> Action item:
Every line of the records below that holds the word "documented" should be copied out.

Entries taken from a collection
====================

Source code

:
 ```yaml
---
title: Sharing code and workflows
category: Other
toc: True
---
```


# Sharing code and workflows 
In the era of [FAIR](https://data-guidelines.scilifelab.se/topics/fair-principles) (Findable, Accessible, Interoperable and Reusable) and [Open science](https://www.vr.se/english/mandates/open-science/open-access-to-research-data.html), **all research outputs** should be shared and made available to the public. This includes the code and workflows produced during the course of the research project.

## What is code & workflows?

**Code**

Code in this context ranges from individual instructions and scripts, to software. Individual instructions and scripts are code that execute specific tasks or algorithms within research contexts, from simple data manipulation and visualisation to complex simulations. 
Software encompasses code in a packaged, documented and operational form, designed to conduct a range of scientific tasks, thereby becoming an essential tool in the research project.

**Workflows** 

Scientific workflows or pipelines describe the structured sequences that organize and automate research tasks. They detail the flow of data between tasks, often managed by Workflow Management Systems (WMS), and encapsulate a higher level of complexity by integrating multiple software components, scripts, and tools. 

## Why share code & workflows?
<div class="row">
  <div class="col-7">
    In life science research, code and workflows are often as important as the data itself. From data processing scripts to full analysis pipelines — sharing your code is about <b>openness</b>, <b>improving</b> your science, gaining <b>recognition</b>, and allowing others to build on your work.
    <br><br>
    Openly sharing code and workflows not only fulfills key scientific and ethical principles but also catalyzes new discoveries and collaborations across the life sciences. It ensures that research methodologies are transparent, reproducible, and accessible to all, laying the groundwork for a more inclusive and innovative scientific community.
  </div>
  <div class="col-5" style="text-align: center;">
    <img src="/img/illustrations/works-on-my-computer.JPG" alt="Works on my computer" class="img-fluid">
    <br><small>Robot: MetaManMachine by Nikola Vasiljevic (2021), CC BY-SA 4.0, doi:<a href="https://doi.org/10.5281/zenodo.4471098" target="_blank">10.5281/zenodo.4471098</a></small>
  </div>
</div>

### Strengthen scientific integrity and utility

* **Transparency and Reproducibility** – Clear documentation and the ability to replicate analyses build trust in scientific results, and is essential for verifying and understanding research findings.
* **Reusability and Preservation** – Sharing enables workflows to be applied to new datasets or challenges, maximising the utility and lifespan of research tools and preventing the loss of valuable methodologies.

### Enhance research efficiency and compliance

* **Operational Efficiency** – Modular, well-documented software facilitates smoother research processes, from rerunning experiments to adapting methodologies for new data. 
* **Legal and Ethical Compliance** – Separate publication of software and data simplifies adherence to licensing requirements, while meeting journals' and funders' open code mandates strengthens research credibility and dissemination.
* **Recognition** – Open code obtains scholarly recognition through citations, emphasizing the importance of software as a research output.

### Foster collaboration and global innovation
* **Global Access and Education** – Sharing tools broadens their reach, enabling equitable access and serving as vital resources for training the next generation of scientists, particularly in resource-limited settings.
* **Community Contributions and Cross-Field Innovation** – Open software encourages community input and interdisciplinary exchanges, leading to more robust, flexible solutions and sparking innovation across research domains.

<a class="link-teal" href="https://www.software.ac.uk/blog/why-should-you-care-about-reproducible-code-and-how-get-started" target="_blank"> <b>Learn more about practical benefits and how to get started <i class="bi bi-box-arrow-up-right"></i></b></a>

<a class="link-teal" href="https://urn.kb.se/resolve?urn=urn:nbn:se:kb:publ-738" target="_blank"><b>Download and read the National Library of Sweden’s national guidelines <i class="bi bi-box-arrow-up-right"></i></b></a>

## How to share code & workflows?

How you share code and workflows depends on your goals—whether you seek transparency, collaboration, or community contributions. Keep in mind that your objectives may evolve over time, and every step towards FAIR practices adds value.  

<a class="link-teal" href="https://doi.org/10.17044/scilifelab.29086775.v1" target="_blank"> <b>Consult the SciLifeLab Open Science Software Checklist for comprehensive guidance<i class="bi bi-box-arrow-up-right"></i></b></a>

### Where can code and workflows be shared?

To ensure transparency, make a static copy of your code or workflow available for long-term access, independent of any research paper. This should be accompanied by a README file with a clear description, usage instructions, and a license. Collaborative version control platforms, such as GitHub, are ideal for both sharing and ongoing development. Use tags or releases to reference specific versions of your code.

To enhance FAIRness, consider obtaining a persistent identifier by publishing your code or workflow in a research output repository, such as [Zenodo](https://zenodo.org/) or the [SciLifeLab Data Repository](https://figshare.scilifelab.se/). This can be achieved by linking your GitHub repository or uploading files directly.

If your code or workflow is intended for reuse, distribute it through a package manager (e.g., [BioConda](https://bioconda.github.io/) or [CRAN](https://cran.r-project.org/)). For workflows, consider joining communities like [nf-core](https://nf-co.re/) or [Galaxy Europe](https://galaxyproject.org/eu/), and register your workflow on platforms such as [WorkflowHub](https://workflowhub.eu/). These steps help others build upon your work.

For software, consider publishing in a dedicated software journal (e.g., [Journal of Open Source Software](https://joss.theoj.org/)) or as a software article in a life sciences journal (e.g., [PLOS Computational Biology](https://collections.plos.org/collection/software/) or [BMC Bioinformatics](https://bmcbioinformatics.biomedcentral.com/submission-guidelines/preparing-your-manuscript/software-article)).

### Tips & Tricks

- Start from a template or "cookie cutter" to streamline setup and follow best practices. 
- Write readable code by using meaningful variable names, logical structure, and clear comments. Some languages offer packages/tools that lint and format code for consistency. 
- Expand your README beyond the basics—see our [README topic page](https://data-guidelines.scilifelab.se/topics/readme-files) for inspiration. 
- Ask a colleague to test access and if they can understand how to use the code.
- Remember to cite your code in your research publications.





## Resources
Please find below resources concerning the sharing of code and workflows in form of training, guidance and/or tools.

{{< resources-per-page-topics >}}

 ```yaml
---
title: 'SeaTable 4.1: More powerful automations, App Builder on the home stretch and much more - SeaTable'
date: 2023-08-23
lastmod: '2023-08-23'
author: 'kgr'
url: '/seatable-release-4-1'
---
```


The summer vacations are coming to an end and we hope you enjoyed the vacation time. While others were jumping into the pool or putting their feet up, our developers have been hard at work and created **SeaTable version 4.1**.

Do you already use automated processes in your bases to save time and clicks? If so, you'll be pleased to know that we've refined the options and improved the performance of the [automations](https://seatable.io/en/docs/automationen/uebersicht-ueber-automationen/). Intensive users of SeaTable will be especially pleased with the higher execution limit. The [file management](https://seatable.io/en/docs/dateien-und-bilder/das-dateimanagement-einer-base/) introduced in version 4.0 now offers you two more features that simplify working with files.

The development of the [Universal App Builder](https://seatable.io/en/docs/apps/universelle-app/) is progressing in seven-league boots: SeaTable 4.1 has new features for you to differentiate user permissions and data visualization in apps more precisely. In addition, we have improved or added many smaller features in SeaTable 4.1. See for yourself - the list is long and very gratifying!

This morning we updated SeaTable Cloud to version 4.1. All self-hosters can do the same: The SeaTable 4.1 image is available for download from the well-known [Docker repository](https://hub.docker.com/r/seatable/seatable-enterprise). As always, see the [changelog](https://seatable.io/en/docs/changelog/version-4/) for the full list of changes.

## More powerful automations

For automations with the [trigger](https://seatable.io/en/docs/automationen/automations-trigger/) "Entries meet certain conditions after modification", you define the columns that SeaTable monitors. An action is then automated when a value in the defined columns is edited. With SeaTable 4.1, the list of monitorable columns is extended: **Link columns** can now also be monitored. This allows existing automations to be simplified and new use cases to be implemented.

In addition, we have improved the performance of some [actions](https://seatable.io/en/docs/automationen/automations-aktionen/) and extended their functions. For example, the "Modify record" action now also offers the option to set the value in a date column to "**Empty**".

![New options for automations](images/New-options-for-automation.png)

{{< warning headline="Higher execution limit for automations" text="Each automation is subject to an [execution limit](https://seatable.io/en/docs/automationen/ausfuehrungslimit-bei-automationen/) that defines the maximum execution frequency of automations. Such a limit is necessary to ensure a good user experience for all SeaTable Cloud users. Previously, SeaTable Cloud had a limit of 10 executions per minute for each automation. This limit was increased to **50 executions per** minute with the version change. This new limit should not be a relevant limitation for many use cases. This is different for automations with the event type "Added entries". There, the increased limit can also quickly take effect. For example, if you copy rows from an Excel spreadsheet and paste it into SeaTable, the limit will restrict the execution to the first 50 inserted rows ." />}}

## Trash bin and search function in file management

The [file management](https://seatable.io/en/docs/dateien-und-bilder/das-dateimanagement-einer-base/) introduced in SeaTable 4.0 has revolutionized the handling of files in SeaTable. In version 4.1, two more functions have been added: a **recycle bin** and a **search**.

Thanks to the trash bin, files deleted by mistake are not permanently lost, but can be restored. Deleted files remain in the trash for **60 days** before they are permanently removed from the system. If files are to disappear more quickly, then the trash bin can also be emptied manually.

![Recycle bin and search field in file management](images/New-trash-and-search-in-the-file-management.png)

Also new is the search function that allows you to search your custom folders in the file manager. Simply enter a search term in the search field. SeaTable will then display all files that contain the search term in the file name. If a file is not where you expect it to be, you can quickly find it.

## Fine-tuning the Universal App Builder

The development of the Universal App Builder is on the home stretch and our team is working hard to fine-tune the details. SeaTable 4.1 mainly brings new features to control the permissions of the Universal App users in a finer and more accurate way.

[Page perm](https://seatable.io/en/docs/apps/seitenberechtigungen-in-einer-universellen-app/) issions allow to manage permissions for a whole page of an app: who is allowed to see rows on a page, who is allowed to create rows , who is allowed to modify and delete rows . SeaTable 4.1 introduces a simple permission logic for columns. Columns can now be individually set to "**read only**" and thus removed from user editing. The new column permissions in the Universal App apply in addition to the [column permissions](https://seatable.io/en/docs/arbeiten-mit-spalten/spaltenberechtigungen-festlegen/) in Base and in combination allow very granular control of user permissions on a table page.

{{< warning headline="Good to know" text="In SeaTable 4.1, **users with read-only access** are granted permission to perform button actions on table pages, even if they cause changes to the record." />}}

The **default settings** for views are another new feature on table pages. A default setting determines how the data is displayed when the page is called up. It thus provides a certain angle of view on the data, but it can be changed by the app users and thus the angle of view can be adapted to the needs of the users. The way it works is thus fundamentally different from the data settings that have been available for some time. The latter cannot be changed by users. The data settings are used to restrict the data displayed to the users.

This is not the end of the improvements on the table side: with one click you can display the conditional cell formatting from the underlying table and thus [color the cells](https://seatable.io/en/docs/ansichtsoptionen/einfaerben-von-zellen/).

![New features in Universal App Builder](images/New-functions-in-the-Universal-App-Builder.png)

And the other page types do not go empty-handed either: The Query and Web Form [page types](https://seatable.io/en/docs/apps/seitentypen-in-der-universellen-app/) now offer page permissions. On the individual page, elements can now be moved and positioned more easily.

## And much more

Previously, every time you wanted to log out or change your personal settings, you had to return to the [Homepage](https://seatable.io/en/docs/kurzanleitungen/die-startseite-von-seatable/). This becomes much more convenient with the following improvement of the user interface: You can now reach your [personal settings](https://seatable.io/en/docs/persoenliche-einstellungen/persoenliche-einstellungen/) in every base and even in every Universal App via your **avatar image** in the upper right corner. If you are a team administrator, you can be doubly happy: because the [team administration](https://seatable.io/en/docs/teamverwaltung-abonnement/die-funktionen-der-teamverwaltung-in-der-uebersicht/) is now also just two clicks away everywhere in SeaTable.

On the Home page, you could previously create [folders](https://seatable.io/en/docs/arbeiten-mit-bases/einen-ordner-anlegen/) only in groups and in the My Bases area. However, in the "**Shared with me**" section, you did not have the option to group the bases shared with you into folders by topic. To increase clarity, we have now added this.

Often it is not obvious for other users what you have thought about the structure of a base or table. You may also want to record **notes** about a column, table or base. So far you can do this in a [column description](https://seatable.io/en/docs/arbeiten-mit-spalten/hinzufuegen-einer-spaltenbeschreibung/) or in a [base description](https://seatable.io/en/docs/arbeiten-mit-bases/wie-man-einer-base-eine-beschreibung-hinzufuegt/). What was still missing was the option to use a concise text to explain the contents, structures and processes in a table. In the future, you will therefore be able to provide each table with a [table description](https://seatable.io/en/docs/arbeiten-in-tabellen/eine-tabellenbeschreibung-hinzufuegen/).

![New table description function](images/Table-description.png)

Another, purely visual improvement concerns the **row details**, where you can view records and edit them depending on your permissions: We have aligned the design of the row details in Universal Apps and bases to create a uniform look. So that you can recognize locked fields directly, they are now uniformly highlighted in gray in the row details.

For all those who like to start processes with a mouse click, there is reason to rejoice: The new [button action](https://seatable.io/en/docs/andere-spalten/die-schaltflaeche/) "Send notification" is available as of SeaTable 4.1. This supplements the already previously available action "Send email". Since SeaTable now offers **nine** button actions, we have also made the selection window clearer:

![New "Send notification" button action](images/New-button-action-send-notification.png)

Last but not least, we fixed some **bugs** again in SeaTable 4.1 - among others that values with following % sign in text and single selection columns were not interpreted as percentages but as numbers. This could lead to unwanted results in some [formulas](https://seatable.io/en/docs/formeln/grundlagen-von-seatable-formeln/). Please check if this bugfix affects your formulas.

====================

> Answer space:
Software encompasses code in a packaged, documented and operational form, designed to conduct a range of scientific tasks, thereby becoming an essential tool in the research project.
* **Operational Efficiency** – Modular, well-documented software facilitates smoother research processes, from rerunning experiments to adapting methodologies for new data. 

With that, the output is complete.